Runners that process one request at a time have idle gaps between sequential requests. Multiplexing eliminates these gaps.

Use multiplexing

max_multiplexing allows a single runner to process multiple requests concurrently, filling idle time while one request waits on I/O.
class MyApp(fal.App, max_multiplexing=4):
    ...
This is especially effective for workloads with I/O waits (network calls, file downloads) where the GPU would otherwise sit idle between operations.

Concurrency buffer

concurrency_buffer pre-warms runners before existing ones reach capacity. This reduces latency spikes but keeps more runners alive.
class MyApp(fal.App, max_multiplexing=4, concurrency_buffer=2):
    ...
Use conservatively — each buffered runner is billed while alive.

Reduce Setup Time

Since setup() time is billed, faster initialization directly reduces cost per cold start. This matters most for applications with frequent cold starts (low keep_alive, bursty traffic).

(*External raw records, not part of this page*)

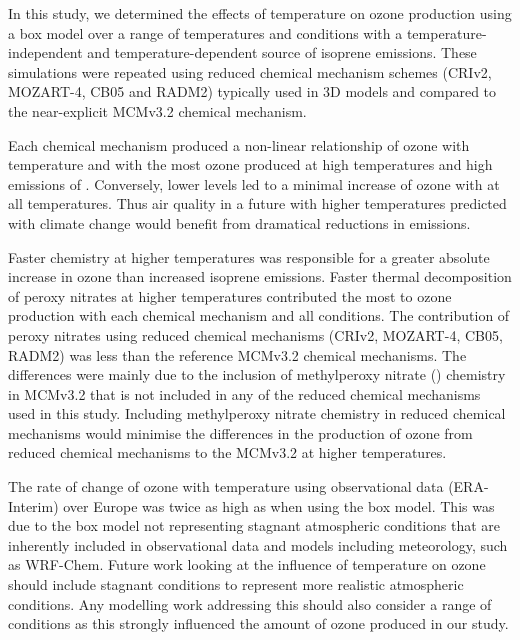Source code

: In this study, we determined the effects of temperature on ozone production using a box model over a range of temperatures and  conditions with a temperature-independent and temperature-dependent source of isoprene emissions.
These simulations were repeated using reduced chemical mechanism schemes (CRIv2, MOZART-4, CB05 and RADM2) typically used in 3D models and compared to the near-explicit MCMv3.2 chemical mechanism.

Each chemical mechanism produced a non-linear relationship of ozone with temperature and  with the most ozone produced at high temperatures and high emissions of .
Conversely, lower  levels led to a minimal increase of ozone with at all temperatures.
Thus air quality in a future with higher temperatures predicted with climate change would benefit from dramatical reductions in  emissions.

Faster chemistry at higher temperatures was responsible for a greater absolute increase in ozone than increased isoprene emissions.
Faster thermal decomposition of peroxy nitrates at higher temperatures contributed the most to ozone production with each chemical mechanism and all  conditions.
The contribution of peroxy nitrates using reduced chemical mechanisms (CRIv2, MOZART-4, CB05, RADM2) was less than the reference MCMv3.2 chemical mechanisms.
The differences were mainly due to the inclusion of methylperoxy nitrate () chemistry in MCMv3.2 that is not included in any of the reduced chemical mechanisms used in this study.
Including methylperoxy nitrate chemistry in reduced chemical mechanisms would minimise the differences in the production of ozone from reduced chemical mechanisms to the MCMv3.2 at higher temperatures.

The rate of change of ozone with temperature using observational data (ERA-Interim) over Europe was twice as high as when using the box model.
This was due to the box model not representing stagnant atmospheric conditions that are inherently included in observational data and models including meteorology, such as WRF-Chem.
Future work looking at the influence of temperature on ozone should include stagnant conditions to represent more realistic atmospheric conditions.
Any modelling work addressing this should also consider a range of  conditions as this strongly influenced the amount of ozone produced in our study.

Right-Size Your Machine Type

Don’t over-provision GPU resources. A model that runs fine on an A6000 doesn’t need an H100.
  • Compare inference latency across machine types to find the smallest GPU that meets your requirements
  • Consider that a cheaper machine running slightly longer may cost less than a faster, more expensive one
  • See Machine Types for available options

Use Scaling Parameters Wisely

scaling_delay

Prevents spinning up new runners for short traffic spikes. The platform waits this duration before provisioning additional runners.
class MyApp(fal.App, scaling_delay=15):  # Wait 15s before scaling up
    ...
Useful for workloads with brief bursts that don’t justify new runners.

max_concurrency

Caps the total number of concurrent runners. This sets a hard ceiling on your spend but may increase queue times during traffic spikes.
class MyApp(fal.App, max_concurrency=5):  # At most 5 runners
    ...

Monitor and Iterate

Use the platform’s observability tools to identify cost optimization opportunities:
  • App Analytics: Identify apps with low utilization (high idle time relative to processing time)
  • Error Analytics: Find apps with high error rates that waste compute on failed requests
  • Exporting Metrics: Set up alerts for unusual spending patterns
Start with the defaults, then monitor your App Analytics for a few days. Look for runners with high idle-to-processing ratios — those are your best candidates for keep_alive and min_concurrency adjustments.